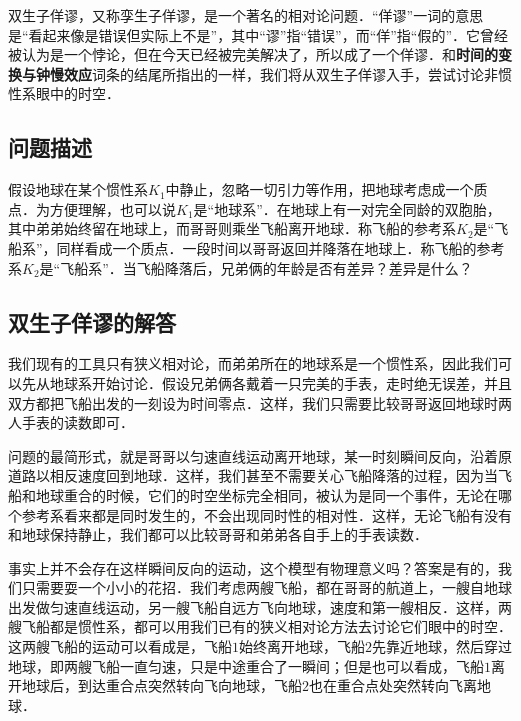 
双生子佯谬，又称孪生子佯谬，是一个著名的相对论问题．“佯谬”一词的意思是“看起来像是错误但实际上不是”，其中“谬”指“错误”，而“佯”指“假的”．它曾经被认为是一个悖论，但在今天已经被完美解决了，所以成了一个佯谬．和\textbf{时间的变换与钟慢效应}词条的结尾所指出的一样，我们将从双生子佯谬入手，尝试讨论非惯性系眼中的时空．

\subsection{问题描述}

假设地球在某个惯性系$K_1$中静止，忽略一切引力等作用，把地球考虑成一个质点．为方便理解，也可以说$K_1$是“地球系”．在地球上有一对完全同龄的双胞胎，其中弟弟始终留在地球上，而哥哥则乘坐飞船离开地球．称飞船的参考系$K_2$是“飞船系”，同样看成一个质点．一段时间以哥哥返回并降落在地球上．称飞船的参考系$K_2$是“飞船系”．当飞船降落后，兄弟俩的年龄是否有差异？差异是什么？

\subsection{双生子佯谬的解答}

我们现有的工具只有狭义相对论，而弟弟所在的地球系是一个惯性系，因此我们可以先从地球系开始讨论．假设兄弟俩各戴着一只完美的手表，走时绝无误差，并且双方都把飞船出发的一刻设为时间零点．这样，我们只需要比较哥哥返回地球时两人手表的读数即可．

问题的最简形式，就是哥哥以匀速直线运动离开地球，某一时刻瞬间反向，沿着原道路以相反速度回到地球．这样，我们甚至不需要关心飞船降落的过程，因为当飞船和地球重合的时候，它们的时空坐标完全相同，被认为是同一个事件，无论在哪个参考系看来都是同时发生的，不会出现同时性的相对性．这样，无论飞船有没有和地球保持静止，我们都可以比较哥哥和弟弟各自手上的手表读数．

事实上并不会存在这样瞬间反向的运动，这个模型有物理意义吗？答案是有的，我们只需要耍一个小小的花招．我们考虑两艘飞船，都在哥哥的航道上，一艘自地球出发做匀速直线运动，另一艘飞船自远方飞向地球，速度和第一艘相反．这样，两艘飞船都是惯性系，都可以用我们已有的狭义相对论方法去讨论它们眼中的时空．这两艘飞船的运动可以看成是，飞船$1$始终离开地球，飞船$2$先靠近地球，然后穿过地球，即两艘飞船一直匀速，只是中途重合了一瞬间；但是也可以看成，飞船$1$离开地球后，到达重合点突然转向飞向地球，飞船$2$也在重合点处突然转向飞离地球．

++++++++++

Look through the material for "subsection". Copy each line that has it.

Task response:
\subsection{问题描述}
\subsection{双生子佯谬的解答}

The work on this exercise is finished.